Cyber criminals are targeting Netflix users with phishing campaigns and malware designed to steal their credit card details, potentially for sale on the black market.
The video streaming service is becoming increasingly popular as it expands into new markets; but as it becomes more successful, it means Netflix is becoming an ever more tempting target for hackers eager to make a quick buck by targeting its userbase.
According to researchers at Symantec, the two most common methods deployed to steal data from customers are a malicious Trojan posing as an authentic version Netflix software and a phishing campaigns.
Malware is inadvertently downloaded when users are duped by fake adverts or offers for a cheaper version of Netflix. Once installed, the malware poses as Netflix and compromises the system with Infostealer.Banload, a form of Trojan software which opens a back door to steal information and download potentially malicious files.
In this instance, Banload steals banking information from the affected system and the Trojan has most commonly been used against Brazilian Netflix users.
Cyber criminals are also employing phishing campaigns in an effort to steal the login credentials of Netflix users. When deploying this method, attackers trick users into inadvertently handing over their login details, personal information and payment card credentials via the use of a fake Netflix website.
Researchers spotted one particular phishing campaign designed to target Danish Netflix users. A phishing email attempted to trick them into thinking details about their account needed to be updated due to a payment issue. It's therefore possible that concerned users may have replied to the email, mistakenly sending their bank details directly into the hands of cyber scammers.

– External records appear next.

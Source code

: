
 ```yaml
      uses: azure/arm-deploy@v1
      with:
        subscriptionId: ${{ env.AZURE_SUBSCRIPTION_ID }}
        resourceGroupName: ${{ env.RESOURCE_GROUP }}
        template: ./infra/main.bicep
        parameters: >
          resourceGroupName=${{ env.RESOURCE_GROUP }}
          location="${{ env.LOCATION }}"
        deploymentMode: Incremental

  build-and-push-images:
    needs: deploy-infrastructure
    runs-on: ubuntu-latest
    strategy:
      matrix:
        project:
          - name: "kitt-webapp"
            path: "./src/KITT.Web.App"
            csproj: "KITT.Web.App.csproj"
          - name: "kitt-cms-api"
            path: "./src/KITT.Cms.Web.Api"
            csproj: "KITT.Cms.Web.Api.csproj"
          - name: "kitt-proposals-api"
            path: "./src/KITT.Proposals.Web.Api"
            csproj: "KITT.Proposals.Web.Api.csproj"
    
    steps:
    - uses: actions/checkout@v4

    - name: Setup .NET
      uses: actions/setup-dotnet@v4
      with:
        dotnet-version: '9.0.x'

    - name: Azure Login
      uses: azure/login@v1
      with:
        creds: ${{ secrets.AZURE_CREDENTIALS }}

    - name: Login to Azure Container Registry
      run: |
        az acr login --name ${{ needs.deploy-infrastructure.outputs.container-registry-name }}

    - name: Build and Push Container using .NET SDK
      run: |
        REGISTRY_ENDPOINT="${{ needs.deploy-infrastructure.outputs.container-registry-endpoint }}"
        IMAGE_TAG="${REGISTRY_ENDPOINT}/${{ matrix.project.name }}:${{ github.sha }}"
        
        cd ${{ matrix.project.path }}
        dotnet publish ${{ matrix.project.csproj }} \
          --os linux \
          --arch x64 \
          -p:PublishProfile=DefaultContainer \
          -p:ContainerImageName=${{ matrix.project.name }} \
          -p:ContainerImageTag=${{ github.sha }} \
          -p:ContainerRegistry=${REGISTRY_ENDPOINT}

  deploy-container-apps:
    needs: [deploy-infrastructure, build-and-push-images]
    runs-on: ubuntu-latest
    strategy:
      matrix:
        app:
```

But that isn't where it ends. Once attackers have got hold of the personal data of Netflix users, be it by malware or phishing, they may opt to sell the details on the Dark Web, potentially putting the victims at even greater risk. For example, researchers say that stolen card details may be used to generate new Netflix accounts, which the cyber criminal can sell at a low cost on the black market.
The sophistication of the operation suggests that the perpetrators of these Netflix phishing and malware schemes aren't amateurs but rather part of a fully-fledged business model.
However, Netflix users can go a long way to ensuring they don't fall victim to this campaign in one simple way; by only downloading the video steaming service from genuine suppliers of the software, such as the Netflix website or official app stores.
"Symantec advises users to only download the Netflix application from official sources. Additionally, users should not take advantage of services that appear to offer Netflix for free or a reduced price, as they may contain malicious files or steal data," warns Symantec threat intelligence offer Lionel Payet.